— PROBLEM STATEMENT —
Only one stretch of the data below is wanted: the lines from the one with "Číslené konstanty nejsou" through the one with "Další poznámka se", repeated exactly.

— DATA SUPPLIED —
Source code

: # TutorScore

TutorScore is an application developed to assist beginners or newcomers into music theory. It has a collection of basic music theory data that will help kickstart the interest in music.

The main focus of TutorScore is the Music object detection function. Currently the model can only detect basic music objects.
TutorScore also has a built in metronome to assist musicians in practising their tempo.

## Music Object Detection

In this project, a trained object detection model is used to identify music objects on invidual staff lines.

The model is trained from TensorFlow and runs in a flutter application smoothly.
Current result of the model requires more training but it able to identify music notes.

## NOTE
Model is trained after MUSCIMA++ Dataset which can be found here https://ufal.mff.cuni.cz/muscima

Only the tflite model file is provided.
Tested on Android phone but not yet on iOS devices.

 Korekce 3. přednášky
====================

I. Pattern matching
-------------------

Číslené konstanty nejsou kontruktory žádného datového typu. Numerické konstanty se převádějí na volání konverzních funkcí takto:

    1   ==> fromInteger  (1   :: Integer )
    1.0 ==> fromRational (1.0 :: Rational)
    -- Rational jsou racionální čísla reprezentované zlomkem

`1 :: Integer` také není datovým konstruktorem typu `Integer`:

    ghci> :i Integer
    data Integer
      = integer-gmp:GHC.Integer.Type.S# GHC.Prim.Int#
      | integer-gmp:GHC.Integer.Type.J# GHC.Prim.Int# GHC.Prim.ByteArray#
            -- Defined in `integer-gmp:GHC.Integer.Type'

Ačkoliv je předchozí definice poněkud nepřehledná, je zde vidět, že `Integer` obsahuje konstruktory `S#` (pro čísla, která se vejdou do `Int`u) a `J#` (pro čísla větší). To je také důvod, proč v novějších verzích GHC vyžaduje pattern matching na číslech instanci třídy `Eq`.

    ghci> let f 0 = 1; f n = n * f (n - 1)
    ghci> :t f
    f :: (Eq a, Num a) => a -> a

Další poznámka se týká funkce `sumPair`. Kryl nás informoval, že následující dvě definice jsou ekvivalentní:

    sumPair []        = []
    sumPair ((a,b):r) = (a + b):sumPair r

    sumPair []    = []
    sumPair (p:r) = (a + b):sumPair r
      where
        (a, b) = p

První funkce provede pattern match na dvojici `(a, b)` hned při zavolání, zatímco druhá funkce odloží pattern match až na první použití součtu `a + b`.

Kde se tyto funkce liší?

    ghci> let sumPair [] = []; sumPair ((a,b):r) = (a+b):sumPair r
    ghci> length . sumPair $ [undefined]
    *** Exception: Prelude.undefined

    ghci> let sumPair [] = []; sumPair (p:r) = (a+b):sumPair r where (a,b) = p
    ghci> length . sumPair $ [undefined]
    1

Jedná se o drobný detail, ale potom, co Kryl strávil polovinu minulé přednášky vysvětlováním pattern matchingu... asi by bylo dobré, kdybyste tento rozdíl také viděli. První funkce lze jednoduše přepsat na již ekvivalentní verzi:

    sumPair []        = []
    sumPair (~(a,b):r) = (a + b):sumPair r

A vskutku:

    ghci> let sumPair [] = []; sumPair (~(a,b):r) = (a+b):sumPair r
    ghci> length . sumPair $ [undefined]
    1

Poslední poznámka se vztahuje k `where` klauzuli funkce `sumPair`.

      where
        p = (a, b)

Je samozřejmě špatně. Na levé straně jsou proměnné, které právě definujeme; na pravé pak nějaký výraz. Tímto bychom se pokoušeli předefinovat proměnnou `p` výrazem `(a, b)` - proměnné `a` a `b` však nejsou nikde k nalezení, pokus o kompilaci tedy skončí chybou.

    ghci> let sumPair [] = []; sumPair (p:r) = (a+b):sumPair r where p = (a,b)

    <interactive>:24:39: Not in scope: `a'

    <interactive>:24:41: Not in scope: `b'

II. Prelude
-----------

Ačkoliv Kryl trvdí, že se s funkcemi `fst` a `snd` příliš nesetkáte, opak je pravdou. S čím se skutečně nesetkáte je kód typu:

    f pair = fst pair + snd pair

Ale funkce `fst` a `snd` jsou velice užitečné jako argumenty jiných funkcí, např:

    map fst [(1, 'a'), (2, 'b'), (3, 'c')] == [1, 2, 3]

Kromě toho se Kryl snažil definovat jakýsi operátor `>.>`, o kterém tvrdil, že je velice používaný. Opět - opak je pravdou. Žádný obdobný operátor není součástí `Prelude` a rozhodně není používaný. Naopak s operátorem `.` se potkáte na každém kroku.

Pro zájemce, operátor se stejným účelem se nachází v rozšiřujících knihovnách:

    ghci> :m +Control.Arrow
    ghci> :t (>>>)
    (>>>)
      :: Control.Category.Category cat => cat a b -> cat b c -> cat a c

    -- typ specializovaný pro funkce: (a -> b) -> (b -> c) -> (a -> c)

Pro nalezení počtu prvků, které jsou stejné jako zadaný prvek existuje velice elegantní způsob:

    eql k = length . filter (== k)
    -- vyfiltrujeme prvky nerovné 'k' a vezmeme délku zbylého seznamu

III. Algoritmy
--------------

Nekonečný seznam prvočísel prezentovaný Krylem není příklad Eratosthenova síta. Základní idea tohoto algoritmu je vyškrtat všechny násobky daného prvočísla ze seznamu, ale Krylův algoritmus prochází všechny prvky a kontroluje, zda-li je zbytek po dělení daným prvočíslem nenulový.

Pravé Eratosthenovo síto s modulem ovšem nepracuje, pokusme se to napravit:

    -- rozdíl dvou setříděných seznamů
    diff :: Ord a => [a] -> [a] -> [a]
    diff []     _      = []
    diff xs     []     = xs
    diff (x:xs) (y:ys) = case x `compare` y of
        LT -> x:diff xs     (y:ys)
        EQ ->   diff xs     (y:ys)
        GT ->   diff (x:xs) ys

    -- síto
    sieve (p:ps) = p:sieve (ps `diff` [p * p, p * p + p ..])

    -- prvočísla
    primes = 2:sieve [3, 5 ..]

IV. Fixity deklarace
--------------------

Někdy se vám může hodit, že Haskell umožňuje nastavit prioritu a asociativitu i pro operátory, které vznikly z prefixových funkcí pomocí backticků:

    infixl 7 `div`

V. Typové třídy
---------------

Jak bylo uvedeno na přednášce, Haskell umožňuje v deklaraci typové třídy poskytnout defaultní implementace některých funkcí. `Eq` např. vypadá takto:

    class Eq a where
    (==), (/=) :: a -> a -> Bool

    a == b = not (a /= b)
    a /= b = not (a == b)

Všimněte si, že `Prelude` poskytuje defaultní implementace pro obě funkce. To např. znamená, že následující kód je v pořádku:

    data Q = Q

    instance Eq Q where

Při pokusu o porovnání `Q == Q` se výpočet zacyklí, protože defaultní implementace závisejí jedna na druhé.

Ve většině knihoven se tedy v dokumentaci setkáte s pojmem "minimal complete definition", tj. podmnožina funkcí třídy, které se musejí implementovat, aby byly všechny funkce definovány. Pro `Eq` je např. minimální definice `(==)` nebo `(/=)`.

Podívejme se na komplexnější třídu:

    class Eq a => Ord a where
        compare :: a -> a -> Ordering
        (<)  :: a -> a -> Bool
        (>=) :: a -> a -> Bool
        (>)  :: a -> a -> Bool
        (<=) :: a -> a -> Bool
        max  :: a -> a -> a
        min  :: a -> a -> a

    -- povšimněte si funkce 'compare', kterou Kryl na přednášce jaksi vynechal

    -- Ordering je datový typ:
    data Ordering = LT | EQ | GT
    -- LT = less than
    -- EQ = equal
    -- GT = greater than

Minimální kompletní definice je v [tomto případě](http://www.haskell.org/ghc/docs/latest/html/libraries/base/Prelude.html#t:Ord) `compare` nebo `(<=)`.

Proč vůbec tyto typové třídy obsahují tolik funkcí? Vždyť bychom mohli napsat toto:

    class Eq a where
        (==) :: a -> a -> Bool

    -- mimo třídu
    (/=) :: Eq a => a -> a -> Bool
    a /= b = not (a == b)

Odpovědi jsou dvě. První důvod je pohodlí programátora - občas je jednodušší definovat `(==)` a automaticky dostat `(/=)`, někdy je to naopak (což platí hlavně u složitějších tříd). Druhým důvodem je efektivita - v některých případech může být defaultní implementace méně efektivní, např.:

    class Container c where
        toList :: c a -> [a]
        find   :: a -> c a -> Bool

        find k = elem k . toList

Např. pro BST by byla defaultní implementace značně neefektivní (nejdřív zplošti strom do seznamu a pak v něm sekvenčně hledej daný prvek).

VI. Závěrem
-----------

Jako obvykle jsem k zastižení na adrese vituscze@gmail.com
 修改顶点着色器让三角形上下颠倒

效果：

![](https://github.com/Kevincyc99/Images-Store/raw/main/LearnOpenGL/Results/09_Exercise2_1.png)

— FINAL ANSWER —
Číslené konstanty nejsou kontruktory žádného datového typu. Numerické konstanty se převádějí na volání konverzních funkcí takto:

    1   ==> fromInteger  (1   :: Integer )
    1.0 ==> fromRational (1.0 :: Rational)
    -- Rational jsou racionální čísla reprezentované zlomkem

`1 :: Integer` také není datovým konstruktorem typu `Integer`:

    ghci> :i Integer
    data Integer
      = integer-gmp:GHC.Integer.Type.S# GHC.Prim.Int#
      | integer-gmp:GHC.Integer.Type.J# GHC.Prim.Int# GHC.Prim.ByteArray#
            -- Defined in `integer-gmp:GHC.Integer.Type'

Ačkoliv je předchozí definice poněkud nepřehledná, je zde vidět, že `Integer` obsahuje konstruktory `S#` (pro čísla, která se vejdou do `Int`u) a `J#` (pro čísla větší). To je také důvod, proč v novějších verzích GHC vyžaduje pattern matching na číslech instanci třídy `Eq`.

    ghci> let f 0 = 1; f n = n * f (n - 1)
    ghci> :t f
    f :: (Eq a, Num a) => a -> a

Další poznámka se týká funkce `sumPair`. Kryl nás informoval, že následující dvě definice jsou ekvivalentní:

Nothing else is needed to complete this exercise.